The effort is being funded by a grant from Joseph W. Dooley, the head of the lineage society's membership committee, and by the Du Bois Institute. Jane Ailes of Research Consultants, a genealogical consulting firm in Virginia, will undertake a survey of the 80,000 pension applications of Revolutionary War veterans and compare these names to Federal Census records from 1790 to 1850, to ascertain the race of each applicant. Once the research is complete, the Du Bois Institute and the SAR will advertise for descendants of these individuals and invite them to apply for membership in the SAR or the Daughters of the American Revolution (DAR).

About the partnership between the SAR and the Du Bois Institute, and the end goal of increasing African American membership in the two lineage societies, Dooley said, "Black men who love their country and their family seek to honor both by joining the SAR, just as their white fellow Americans have been doing for more than a century."

The collaboration of the Du Bois Institute and the SAR has the potential to alter, perhaps dramatically, the composition of the SAR, an organization which currently counts under 30 African Americans under its 26,000 members. Historians commonly estimate the number of African Americans and other non-whites who served in the Revolutionary War as 5,000, but the actual number is unknown. In recent years both the SAR and the DAR have begun to open their rolls to African Americans who meet the strict membership guidelines, under which the military service of the ancestor has to be documented, as does the genealogical relationship of the applicant to that individual.

A PBS film crew also recorded Gates's address at the SAR induction ceremony for the upcoming sequel of "African American Lives." Several members of his family are also applying to or awaiting approval from the SAR and the DAR. During filming of “African American Lives,” is when Gates first discovered that his mother's line descended from John Redman, a free Mulatto who enlisted in a Virginia regiment in 1778. Coincidentally, Gates's paternal grandmother was a Redman as well.
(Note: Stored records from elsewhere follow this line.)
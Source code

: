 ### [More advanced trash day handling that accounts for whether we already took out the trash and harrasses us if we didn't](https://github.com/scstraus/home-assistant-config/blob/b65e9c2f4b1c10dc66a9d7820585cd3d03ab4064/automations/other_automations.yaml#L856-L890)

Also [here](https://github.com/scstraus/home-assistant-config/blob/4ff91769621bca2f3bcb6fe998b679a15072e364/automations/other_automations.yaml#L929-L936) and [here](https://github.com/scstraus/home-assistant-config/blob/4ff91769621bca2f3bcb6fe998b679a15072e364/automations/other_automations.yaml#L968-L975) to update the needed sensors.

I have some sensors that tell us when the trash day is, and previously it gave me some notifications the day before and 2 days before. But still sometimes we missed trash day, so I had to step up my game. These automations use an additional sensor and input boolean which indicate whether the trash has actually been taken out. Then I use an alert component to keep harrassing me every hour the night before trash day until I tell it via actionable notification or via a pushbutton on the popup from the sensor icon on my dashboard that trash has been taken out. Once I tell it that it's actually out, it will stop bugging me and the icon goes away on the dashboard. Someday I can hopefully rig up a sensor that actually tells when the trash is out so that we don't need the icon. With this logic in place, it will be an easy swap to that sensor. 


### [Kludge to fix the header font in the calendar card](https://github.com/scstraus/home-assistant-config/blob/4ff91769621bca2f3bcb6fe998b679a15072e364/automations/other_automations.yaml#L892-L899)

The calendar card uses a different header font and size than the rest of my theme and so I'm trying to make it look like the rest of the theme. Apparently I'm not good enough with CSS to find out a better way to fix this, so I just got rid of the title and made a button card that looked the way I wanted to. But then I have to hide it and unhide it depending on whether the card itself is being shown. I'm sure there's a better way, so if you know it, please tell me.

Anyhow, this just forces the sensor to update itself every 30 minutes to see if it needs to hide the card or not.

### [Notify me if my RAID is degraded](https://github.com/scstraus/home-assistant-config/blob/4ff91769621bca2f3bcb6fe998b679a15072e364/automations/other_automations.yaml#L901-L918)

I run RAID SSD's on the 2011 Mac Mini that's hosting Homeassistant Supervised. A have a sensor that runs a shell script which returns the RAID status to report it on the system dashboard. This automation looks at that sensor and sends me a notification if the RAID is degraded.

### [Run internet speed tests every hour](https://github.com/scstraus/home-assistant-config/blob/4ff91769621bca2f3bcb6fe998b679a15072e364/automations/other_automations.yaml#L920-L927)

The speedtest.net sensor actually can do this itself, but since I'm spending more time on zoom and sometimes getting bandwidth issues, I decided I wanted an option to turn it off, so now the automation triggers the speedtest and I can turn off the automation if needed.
The W. E. B. Du Bois Institute is the nation's oldest research center dedicated to the study of the history, culture, and social institutions of Africans and African Americans.
From its inception, the Institute has supported the development of over 250 scholars, including such leading figures as Kathleen Cleaver, Cathy J. Cohen, Thomas Cripps, St. Clair Drake, George Frederickson, Nellie McKay, Nell Painter, Arnold Rampersad, Cornel West, Wole Soyinka, and Dorothy Porter Wesley. Today, the Institute awards up to twenty fellowships annually to scholars at various stages in their careers in the fields of African and African American studies, broadly defined to cover the expanse of the African Diaspora. In addition, the Institute is actively involved with the community at large through its Martin Luther King, Jr. After-School Program and its W. E. B. Du Bois Society - both programs are focused on the academic development of African American youth.